§ Assignment:
Should the word "show" occur in a line of the records, copy that line.

§ Stored data entries:
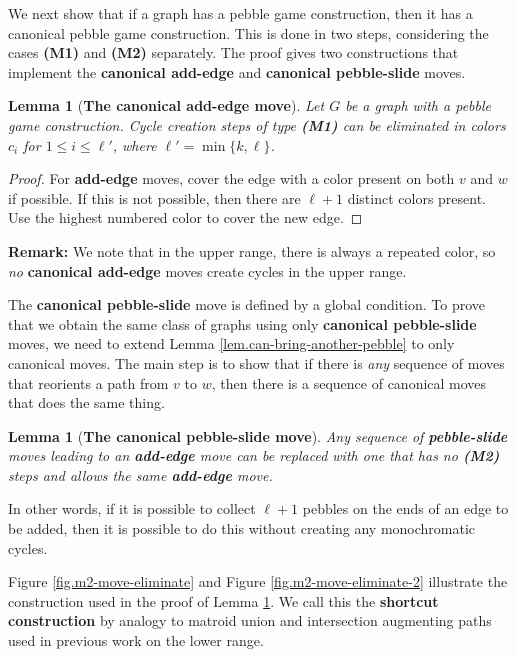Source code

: \documentclass[Svgc,nospthms]{Svgc}
\newcommand{\reffig}[1]{Figure \ref{fig.#1}}
\newtheorem{lemma}[theorem]{Lemma}
\newcommand{\reflem}[1]{Lemma \ref{lem.#1}}
\newcommand{\labellem}[1]{\label{lem.#1}}
\begin{document}
	We next show that if a graph has a pebble game construction, then it has a canonical pebble 
	game construction.  This is done in two steps, considering the cases {\bf (M1)} and {\bf (M2)}
	separately.  The proof gives two constructions that implement the {\bf canonical add-edge}
	and {\bf canonical pebble-slide} moves.
	
	\begin{lemma}[{\bf The canonical add-edge move}]
		Let $G$ be a graph with a pebble game construction. 
		Cycle creation steps of type {\bf (M1)} can be eliminated in colors $c_{i}$ for $1\le i\le \ell'$, 
		where $\ell'=\min\{k,\ell\}$. \labellem{can-kill-m1-moves} 
	\end{lemma}
	\begin{proof}
		For {\bf add-edge} moves, cover the edge with a color present on both $v$ and $w$ 
		if possible. If this is not possible, then there are $\ell+1$ 
		distinct colors present. Use the highest numbered color to cover 
		the new edge. 
	 \end{proof}
	
	{\bf Remark:} We note that in the upper range, there is always a repeated color, so 
	{\it no} {\bf canonical add-edge} moves create cycles in the upper range.
	
	
	The {\bf canonical pebble-slide} move is defined by a global condition.  To prove that
	we obtain the same class of graphs using only {\bf canonical pebble-slide} moves, 
	we need to extend \reflem{can-bring-another-pebble} to only 
	canonical moves.  The main step is to show that if there is {\it any }
	sequence of moves that reorients a path from $v$ to $w$, then there is 
	a sequence of canonical moves that does the same thing.
	
	\begin{lemma}[{\bf The canonical pebble-slide move}]\labellem{kill-m2-moves-locally}
		Any sequence of {\bf pebble-slide} moves leading to an {\bf add-edge}
		move can be replaced with one that has no {\bf (M2)} steps and allows the
		same {\bf add-edge} move. 
	\end{lemma}
	In other words, if it is possible to collect $\ell+1$ pebbles on the ends 
	of an edge to be added, then it is possible to do this without creating 
	any monochromatic cycles.
		
	\reffig{m2-move-eliminate} and \reffig{m2-move-eliminate-2} illustrate the
	construction used in the proof of \reflem{kill-m2-moves-locally}.  We call this 
	the {\bf shortcut construction} by analogy to matroid union and intersection 
	augmenting paths used in previous work on the lower range.
	
\end{document}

§ Finished exercise:
	We next show that if a graph has a pebble game construction, then it has a canonical pebble 
	canonical moves.  The main step is to show that if there is {\it any }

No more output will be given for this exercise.